'Welcome to the Land of the Dead. Like you've always been told, never leave a chip pan unattended, but anyway, there's no point in crying over third-degree burns now. We aim to make your stay in Hades as comfortable as possible. You have a four-year journey to make across the Underworld, to your final resting place, and the style you do it depends on how good a life you led. Em, you'll find your bike outside…'
Manny Calavera is a long-suffering estate agent in the Land of the Dead. Sick of being beaten to the best clients by his flash rival Dom, he tries to snatch a top-flight arrival by sneaking a look at his colleague's files. Enter the mysterious Mercedes Colomar, whose first class booking has gone missing, and the beginning of a lavish, hilarious, stylish graphic adventure mystery from the masters of the art, Lucasarts.

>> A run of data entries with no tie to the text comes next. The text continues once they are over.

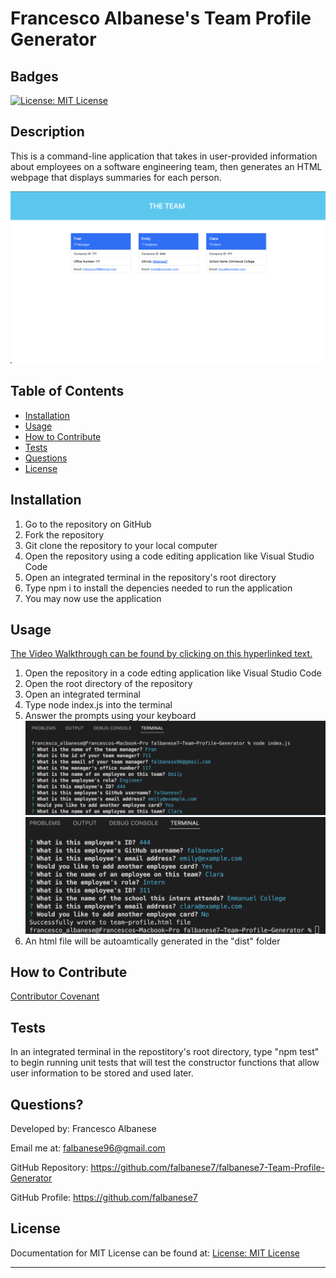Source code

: # Francesco Albanese's Team Profile Generator

## Badges

[![License: MIT License](https://img.shields.io/badge/license-MIT%20License-blue)](https://choosealicense.com/licenses/mit/)

## Description

This is a command-line application that takes in user-provided information about employees on a software engineering team, then generates an HTML webpage that displays summaries for each person.

![Finished-HTML-Example](./Images/Screen%20Shot%202022-05-29%20at%205.52.35%20AM.png)

## Table of Contents

- [Installation](#installation)
- [Usage](#usage)
- [How to Contribute](#how-to-contribute)
- [Tests](#tests)
- [Questions](#questions)
- [License](#license)

## Installation

1. Go to the repository on GitHub
2. Fork the repository
3. Git clone the repository to your local computer
4. Open the repository using a code editing application like Visual Studio Code
5. Open an integrated terminal in the repository's root directory
6. Type npm i to install the depencies needed to run the application
7. You may now use the application

## Usage

[The Video Walkthrough can be found by clicking on this hyperlinked text.](https://drive.google.com/file/d/1wscDUCkuoHkPUd-saOFuxp7mhL-Xfk01/view?usp=sharing)

1. Open the repository in a code edting application like Visual Studio Code
2. Open the root directory of the repository
3. Open an integrated terminal
4. Type node index.js into the terminal
5. Answer the prompts using your keyboard
   ![First-prompts](./Images/Screen%20Shot%202022-05-29%20at%205.27.55%20AM.png)
   ![Last-prompts](./Images/Screen%20Shot%202022-05-29%20at%205.28.34%20AM.png)
6. An html file will be autoamtically generated in the "dist" folder

## How to Contribute

[Contributor Covenant](https://www.contributor-covenant.org/)

## Tests

In an integrated terminal in the repostitory's root directory, type "npm test" to begin running unit tests that will test the constructor functions that allow user information to be stored and used later.

## Questions?

Developed by: Francesco Albanese

Email me at: falbanese96@gmail.com

GitHub Repository: https://github.com/falbanese7/falbanese7-Team-Profile-Generator

GitHub Profile: https://github.com/falbanese7

## License

Documentation for MIT License can be found at:
[License: MIT License](https://choosealicense.com/licenses/mit/)

---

If you've been lucky enough to encounter games like 'Day of the Tentacle', 'Secret of Monkey Island' or 'Full Throttle', you'll know what's in store. The interface is very simple - pick up and use any objects you come across and make conversation with characters from a list of choices. There are a staggering 8,000 lines of dialogue, and a lot of these are great one-liners. It's like playing an early Woody Allen movie.
Manny's partner in crime is Glottis, an oversized grease monkey cum demon driver who is as endearing as he is thick - that's very endearing! Together they try and figure out ways of passing the demon beavers, finding pigeons for the revolutionaries, and any ways of customising their wheels. These tasks form the basis of some great puzzles, which are neither tediously obvious or excruciatingly hard.
The visual styling is sensational - a sort of cartoon art deco set in 3D, with polygon characters brilliantly animated. Progressing through scene after memorable scene really drives the player on to see all its delights. There is one fly in the ointment, and it's purely technical. The game continually loads data and sound effects in a way that frequently interrupts the fastest PC. This spoils the fluidity of some sequences and causes niggling delays. However it's a small price to pay for a modern masterpiece.